一方、住宅地の全国下落率ワースト10を見ると、1位熊本県、2位熊本県、3位福島県、4位福島県、5位東京都、6位福島県、7位東京都、8位北海道、9位兵庫県、10位岩手県・福島県からの地点が入っている。

その下落率を見ると、ワースト1位は熊本県須磨郡球磨村で19.2%となり、2位も同球磨村(16.1%)だった。3位の福島県いわき市平中平窪が15.1%、4位の同いわき市平下平窪が14.2%となり、ここまでが二桁の下落率となっている。東京都の2地点は、東大和市湖畔(8.5%)と日野市(7.5%)だった。

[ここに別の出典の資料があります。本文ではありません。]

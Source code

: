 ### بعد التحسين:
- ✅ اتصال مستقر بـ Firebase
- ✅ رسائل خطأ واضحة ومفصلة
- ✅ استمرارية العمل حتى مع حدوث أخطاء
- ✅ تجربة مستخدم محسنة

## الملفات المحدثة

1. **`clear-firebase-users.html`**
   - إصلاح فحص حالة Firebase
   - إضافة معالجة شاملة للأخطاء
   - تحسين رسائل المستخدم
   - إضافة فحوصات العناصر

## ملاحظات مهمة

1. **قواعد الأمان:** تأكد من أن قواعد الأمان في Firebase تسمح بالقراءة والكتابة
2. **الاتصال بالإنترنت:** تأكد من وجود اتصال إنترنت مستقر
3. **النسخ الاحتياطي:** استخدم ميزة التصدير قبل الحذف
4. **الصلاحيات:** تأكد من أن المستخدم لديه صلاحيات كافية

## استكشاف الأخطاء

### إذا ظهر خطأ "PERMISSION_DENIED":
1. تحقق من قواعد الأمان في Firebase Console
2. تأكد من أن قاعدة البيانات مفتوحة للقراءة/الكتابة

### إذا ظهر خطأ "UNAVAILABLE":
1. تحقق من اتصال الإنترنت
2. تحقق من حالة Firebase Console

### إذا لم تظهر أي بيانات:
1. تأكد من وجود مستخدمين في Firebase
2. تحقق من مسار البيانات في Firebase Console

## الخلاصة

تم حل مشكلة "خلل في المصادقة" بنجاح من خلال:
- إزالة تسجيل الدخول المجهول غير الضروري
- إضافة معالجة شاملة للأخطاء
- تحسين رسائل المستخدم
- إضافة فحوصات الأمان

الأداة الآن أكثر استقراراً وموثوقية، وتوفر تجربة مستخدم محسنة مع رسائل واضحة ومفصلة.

こうした地点を見ると、やはり過疎地で地域に活力が足りないエリアが占めていると言えそうだ。人口が流出して地域経済が盛り上がっていない。

熊本県では近年、震災と水害が立て続けに起こり、福島県は東日本大震災と東電原発事故の影響を引きずっていて地域経済が立ち直り切れていない状況が大きいと言えそうだ。地価動向、不動産価格の動向というものは、人が集まって経済が回っていないと必然的に下落するものだ。

飲食集まる商業地はもうしばらく冬の時代

この格差拡大は止められそうにない。今後の地価動向は、用途によって3つの極に分かれそうである。住宅地はコロナ禍で証明したように住宅需要の強さから大都市部とその周りの近郊外は土地の値段が崩れることがない。

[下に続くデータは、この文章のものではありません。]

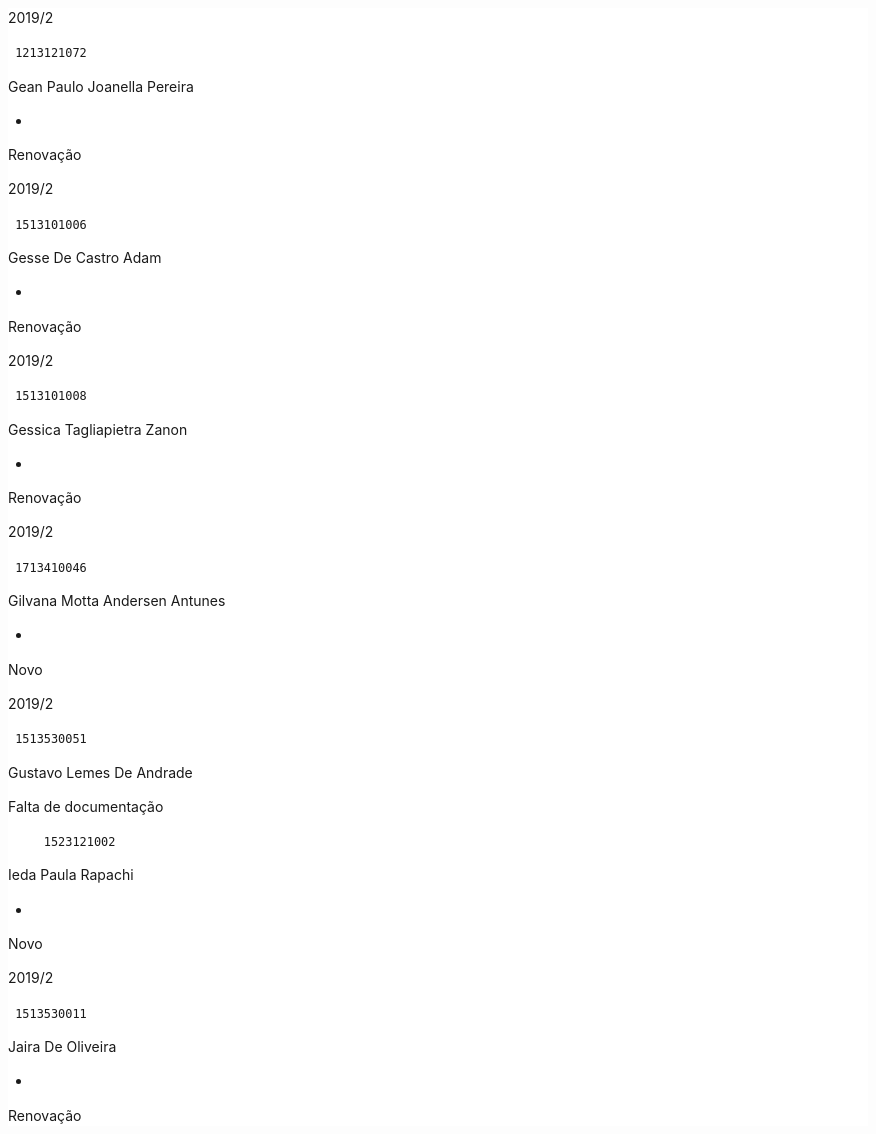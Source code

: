    2019/2

     1213121072

   Gean Paulo Joanella Pereira

   -

   Renovação

   2019/2

     1513101006

   Gesse De Castro Adam

   -

   Renovação

   2019/2

     1513101008

   Gessica Tagliapietra Zanon

   -

   Renovação

   2019/2

     1713410046

   Gilvana Motta Andersen Antunes

   -

   Novo

   2019/2

     1513530051

   Gustavo Lemes De Andrade

   Falta de documentação

         1523121002

   Ieda Paula Rapachi

   -

   Novo

   2019/2

     1513530011

   Jaira De Oliveira

   -

   Renovação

問題は商業地であり、ここの市場を2つに分けて考える必要がありそうだ。業務地としてオフィス系のビルが集まっている地域と飲食店や宿泊など観光・娯楽の地域である。東京・大阪を中心だけではなく、地方都市などでも同じ。つまり不動産市場は、@住宅地A商業地(オフィス系)B商業地(観光・娯楽系)の3極化に向かっていきそうである。

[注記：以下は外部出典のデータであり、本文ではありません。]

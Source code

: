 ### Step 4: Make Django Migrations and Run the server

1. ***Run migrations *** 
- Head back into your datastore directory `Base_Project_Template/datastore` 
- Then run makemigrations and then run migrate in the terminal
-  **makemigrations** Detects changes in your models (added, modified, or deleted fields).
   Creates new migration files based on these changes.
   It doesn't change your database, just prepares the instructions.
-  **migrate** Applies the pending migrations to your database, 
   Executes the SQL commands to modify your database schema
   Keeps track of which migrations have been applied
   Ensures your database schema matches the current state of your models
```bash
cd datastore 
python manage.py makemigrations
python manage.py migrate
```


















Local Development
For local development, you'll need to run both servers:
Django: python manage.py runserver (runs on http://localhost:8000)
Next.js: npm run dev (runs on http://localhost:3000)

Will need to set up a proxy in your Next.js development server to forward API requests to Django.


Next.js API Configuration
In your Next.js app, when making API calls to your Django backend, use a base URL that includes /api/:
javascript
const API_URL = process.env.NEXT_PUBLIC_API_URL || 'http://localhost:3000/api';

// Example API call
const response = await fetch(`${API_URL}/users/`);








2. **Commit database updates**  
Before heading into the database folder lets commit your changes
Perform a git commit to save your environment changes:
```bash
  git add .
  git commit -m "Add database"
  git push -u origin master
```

現在の状況を見ると、観光・飲食・宿泊は冬の時代でなかなか雪解けの春を迎えるのは難しく、オフィス系はもう少しで春を迎え、住宅は春を謳歌している、という感じではないだろうか。

ただし、アフターコロナもしくはウィズコロナで経済社会が制限なく活動できるようになればコロナ前が見通せる。いつの時代もなんらかの危機があったが、コロナ感染症がインフルエンザのような扱いとなることを見据えれば、いま不動産投資の仕込み時の地域が少なからずあると考えてもよさそうだ。